TASK DIRECTIONS:
Word for word, write out all the entries below, omitting every picture.

INPUT:
------------------------------------------------------------------------
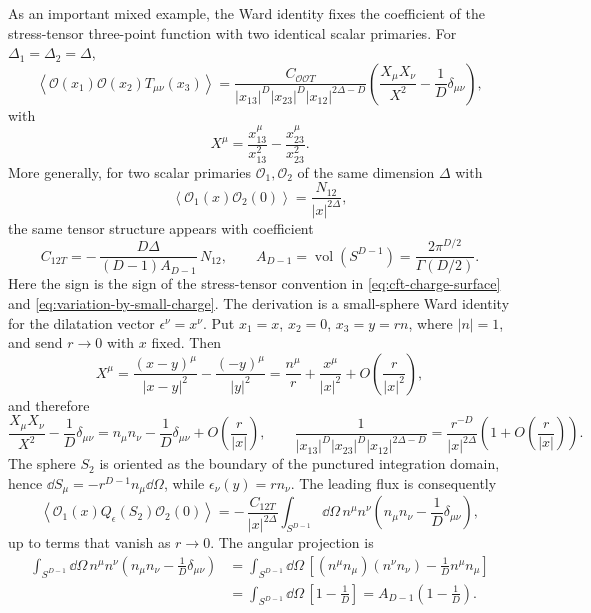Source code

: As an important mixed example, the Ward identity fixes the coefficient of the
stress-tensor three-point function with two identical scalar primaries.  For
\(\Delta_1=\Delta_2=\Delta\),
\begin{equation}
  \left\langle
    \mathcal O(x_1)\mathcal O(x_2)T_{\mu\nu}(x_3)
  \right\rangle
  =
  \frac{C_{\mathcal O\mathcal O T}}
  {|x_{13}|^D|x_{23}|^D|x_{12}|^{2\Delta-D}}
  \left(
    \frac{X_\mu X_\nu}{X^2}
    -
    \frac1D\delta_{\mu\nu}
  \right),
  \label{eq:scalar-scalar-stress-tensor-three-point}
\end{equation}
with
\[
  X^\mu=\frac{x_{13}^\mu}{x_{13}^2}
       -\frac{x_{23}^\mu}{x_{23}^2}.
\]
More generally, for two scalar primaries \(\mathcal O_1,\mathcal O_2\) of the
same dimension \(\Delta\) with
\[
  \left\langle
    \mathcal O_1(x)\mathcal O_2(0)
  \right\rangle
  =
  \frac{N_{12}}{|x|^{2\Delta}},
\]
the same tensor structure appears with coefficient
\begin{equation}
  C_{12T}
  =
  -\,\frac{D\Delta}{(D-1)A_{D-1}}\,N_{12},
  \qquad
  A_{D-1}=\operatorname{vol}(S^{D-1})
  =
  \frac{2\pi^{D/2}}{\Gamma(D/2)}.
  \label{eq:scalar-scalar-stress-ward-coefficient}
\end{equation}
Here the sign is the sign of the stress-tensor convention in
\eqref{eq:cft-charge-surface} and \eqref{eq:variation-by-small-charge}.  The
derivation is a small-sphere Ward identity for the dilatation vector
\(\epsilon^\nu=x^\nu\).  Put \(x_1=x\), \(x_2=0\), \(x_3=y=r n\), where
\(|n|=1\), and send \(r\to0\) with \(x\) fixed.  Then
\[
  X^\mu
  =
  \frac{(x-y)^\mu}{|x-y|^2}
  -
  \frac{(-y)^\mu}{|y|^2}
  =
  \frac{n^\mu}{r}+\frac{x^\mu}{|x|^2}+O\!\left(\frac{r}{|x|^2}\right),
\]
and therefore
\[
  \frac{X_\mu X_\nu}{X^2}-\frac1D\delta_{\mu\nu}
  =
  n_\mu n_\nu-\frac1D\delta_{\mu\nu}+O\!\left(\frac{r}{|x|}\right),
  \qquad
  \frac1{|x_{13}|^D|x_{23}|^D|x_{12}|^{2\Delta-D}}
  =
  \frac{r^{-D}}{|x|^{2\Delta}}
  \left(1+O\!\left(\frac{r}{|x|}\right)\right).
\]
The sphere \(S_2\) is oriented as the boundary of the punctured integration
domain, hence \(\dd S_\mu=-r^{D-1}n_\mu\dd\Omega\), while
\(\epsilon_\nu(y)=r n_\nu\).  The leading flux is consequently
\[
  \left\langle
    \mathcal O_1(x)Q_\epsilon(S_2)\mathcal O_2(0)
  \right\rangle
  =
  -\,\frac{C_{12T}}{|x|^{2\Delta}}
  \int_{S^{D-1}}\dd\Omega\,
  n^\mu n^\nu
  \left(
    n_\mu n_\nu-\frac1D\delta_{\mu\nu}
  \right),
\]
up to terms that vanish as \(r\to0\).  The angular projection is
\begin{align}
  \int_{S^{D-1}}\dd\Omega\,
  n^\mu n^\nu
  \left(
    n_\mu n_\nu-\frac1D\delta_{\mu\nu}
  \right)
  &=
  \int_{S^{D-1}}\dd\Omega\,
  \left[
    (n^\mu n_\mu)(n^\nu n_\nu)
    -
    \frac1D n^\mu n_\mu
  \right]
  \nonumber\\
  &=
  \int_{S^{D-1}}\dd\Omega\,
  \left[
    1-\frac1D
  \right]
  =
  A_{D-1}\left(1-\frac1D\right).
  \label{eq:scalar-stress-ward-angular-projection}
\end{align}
------------------------------------------------------------------------
RESULT FOR THIS TASK:
Source code

: As an important mixed example, the Ward identity fixes the coefficient of the
stress-tensor three-point function with two identical scalar primaries.  For
\(\Delta_1=\Delta_2=\Delta\),
\begin{equation}
  \left\langle
    \mathcal O(x_1)\mathcal O(x_2)T_{\mu\nu}(x_3)
  \right\rangle
  =
  \frac{C_{\mathcal O\mathcal O T}}
  {|x_{13}|^D|x_{23}|^D|x_{12}|^{2\Delta-D}}
  \left(
    \frac{X_\mu X_\nu}{X^2}
    -
    \frac1D\delta_{\mu\nu}
  \right),
  \label{eq:scalar-scalar-stress-tensor-three-point}
\end{equation}
with
\[
  X^\mu=\frac{x_{13}^\mu}{x_{13}^2}
       -\frac{x_{23}^\mu}{x_{23}^2}.
\]
More generally, for two scalar primaries \(\mathcal O_1,\mathcal O_2\) of the
same dimension \(\Delta\) with
\[
  \left\langle
    \mathcal O_1(x)\mathcal O_2(0)
  \right\rangle
  =
  \frac{N_{12}}{|x|^{2\Delta}},
\]
the same tensor structure appears with coefficient
\begin{equation}
  C_{12T}
  =
  -\,\frac{D\Delta}{(D-1)A_{D-1}}\,N_{12},
  \qquad
  A_{D-1}=\operatorname{vol}(S^{D-1})
  =
  \frac{2\pi^{D/2}}{\Gamma(D/2)}.
  \label{eq:scalar-scalar-stress-ward-coefficient}
\end{equation}
Here the sign is the sign of the stress-tensor convention in
\eqref{eq:cft-charge-surface} and \eqref{eq:variation-by-small-charge}.  The
derivation is a small-sphere Ward identity for the dilatation vector
\(\epsilon^\nu=x^\nu\).  Put \(x_1=x\), \(x_2=0\), \(x_3=y=r n\), where
\(|n|=1\), and send \(r\to0\) with \(x\) fixed.  Then
\[
  X^\mu
  =
  \frac{(x-y)^\mu}{|x-y|^2}
  -
  \frac{(-y)^\mu}{|y|^2}
  =
  \frac{n^\mu}{r}+\frac{x^\mu}{|x|^2}+O\!\left(\frac{r}{|x|^2}\right),
\]
and therefore
\[
  \frac{X_\mu X_\nu}{X^2}-\frac1D\delta_{\mu\nu}
  =
  n_\mu n_\nu-\frac1D\delta_{\mu\nu}+O\!\left(\frac{r}{|x|}\right),
  \qquad
  \frac1{|x_{13}|^D|x_{23}|^D|x_{12}|^{2\Delta-D}}
  =
  \frac{r^{-D}}{|x|^{2\Delta}}
  \left(1+O\!\left(\frac{r}{|x|}\right)\right).
\]
The sphere \(S_2\) is oriented as the boundary of the punctured integration
domain, hence \(\dd S_\mu=-r^{D-1}n_\mu\dd\Omega\), while
\(\epsilon_\nu(y)=r n_\nu\).  The leading flux is consequently
\[
  \left\langle
    \mathcal O_1(x)Q_\epsilon(S_2)\mathcal O_2(0)
  \right\rangle
  =
  -\,\frac{C_{12T}}{|x|^{2\Delta}}
  \int_{S^{D-1}}\dd\Omega\,
  n^\mu n^\nu
  \left(
    n_\mu n_\nu-\frac1D\delta_{\mu\nu}
  \right),
\]
up to terms that vanish as \(r\to0\).  The angular projection is
\begin{align}
  \int_{S^{D-1}}\dd\Omega\,
  n^\mu n^\nu
  \left(
    n_\mu n_\nu-\frac1D\delta_{\mu\nu}
  \right)
  &=
  \int_{S^{D-1}}\dd\Omega\,
  \left[
    (n^\mu n_\mu)(n^\nu n_\nu)
    -
    \frac1D n^\mu n_\mu
  \right]
  \nonumber\\
  &=
  \int_{S^{D-1}}\dd\Omega\,
  \left[
    1-\frac1D
  \right]
  =
  A_{D-1}\left(1-\frac1D\right).
  \label{eq:scalar-stress-ward-angular-projection}
\end{align}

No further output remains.